EXERCISE MATERIALS below:

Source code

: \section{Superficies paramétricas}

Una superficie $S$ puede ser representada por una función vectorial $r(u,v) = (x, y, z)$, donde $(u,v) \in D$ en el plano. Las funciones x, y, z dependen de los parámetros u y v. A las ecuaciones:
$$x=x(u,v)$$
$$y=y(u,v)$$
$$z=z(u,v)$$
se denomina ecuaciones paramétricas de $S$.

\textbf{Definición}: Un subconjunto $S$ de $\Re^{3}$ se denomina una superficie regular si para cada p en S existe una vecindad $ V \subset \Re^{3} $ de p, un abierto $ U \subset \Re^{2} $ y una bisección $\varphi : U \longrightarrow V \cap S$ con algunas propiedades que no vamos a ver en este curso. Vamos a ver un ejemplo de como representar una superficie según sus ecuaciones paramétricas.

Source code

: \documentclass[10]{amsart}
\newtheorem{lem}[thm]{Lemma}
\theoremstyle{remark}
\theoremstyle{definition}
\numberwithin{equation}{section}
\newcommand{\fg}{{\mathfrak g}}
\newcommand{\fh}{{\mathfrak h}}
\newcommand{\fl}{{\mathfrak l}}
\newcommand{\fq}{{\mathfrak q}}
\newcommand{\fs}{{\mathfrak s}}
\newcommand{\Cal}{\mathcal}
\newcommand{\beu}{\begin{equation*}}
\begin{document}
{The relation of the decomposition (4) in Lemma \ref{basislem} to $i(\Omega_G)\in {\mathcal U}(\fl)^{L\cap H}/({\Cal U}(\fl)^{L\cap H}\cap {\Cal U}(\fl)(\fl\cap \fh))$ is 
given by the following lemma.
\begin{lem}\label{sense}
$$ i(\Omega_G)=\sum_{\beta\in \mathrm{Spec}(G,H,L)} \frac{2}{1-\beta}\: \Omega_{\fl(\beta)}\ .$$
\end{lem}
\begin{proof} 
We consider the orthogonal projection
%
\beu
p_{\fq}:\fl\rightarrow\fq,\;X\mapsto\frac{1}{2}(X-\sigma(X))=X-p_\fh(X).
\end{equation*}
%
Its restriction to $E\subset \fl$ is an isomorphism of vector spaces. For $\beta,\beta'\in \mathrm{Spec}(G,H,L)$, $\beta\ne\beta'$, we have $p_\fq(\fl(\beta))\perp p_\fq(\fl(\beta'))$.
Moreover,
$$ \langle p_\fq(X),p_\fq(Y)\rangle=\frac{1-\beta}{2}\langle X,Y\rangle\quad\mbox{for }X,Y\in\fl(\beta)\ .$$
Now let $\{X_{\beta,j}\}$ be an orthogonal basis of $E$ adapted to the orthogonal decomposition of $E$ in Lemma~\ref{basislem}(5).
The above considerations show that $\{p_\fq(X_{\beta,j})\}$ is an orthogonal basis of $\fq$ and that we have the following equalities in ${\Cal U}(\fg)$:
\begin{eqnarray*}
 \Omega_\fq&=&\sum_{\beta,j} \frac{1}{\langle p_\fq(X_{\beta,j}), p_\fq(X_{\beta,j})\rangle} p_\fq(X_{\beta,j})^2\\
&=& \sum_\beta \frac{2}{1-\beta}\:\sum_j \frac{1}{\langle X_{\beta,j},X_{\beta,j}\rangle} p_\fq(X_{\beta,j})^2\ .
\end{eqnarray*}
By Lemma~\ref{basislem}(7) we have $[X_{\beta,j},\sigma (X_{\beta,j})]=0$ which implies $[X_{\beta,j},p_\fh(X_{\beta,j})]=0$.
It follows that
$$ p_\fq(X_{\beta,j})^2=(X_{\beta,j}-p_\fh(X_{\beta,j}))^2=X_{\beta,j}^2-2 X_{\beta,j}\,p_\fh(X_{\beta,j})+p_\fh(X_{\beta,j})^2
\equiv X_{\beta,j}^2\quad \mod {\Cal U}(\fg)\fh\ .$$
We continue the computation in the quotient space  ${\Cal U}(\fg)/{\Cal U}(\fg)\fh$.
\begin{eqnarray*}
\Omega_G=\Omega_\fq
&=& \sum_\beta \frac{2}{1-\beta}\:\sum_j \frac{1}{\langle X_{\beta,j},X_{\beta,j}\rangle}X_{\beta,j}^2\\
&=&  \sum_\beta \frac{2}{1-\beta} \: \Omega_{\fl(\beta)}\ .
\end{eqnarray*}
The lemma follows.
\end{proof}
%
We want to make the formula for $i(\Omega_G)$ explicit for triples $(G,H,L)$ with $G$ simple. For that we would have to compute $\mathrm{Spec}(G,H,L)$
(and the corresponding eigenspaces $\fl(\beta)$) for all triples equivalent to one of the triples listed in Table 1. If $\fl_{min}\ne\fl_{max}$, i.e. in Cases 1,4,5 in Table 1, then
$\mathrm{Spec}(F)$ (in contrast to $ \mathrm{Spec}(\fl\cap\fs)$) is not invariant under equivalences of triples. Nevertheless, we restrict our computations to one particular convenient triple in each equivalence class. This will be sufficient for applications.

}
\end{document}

End of EXERCISE MATERIALS.

◆ WHAT IS EXPECTED:
In the records above, find each line that holds the word "have"; copy all such lines.

◆ SOLUTION FOR THIS TASK:
Its restriction to $E\subset \fl$ is an isomorphism of vector spaces. For $\beta,\beta'\in \mathrm{Spec}(G,H,L)$, $\beta\ne\beta'$, we have $p_\fq(\fl(\beta))\perp p_\fq(\fl(\beta'))$.
The above considerations show that $\{p_\fq(X_{\beta,j})\}$ is an orthogonal basis of $\fq$ and that we have the following equalities in ${\Cal U}(\fg)$:
By Lemma~\ref{basislem}(7) we have $[X_{\beta,j},\sigma (X_{\beta,j})]=0$ which implies $[X_{\beta,j},p_\fh(X_{\beta,j})]=0$.
We want to make the formula for $i(\Omega_G)$ explicit for triples $(G,H,L)$ with $G$ simple. For that we would have to compute $\mathrm{Spec}(G,H,L)$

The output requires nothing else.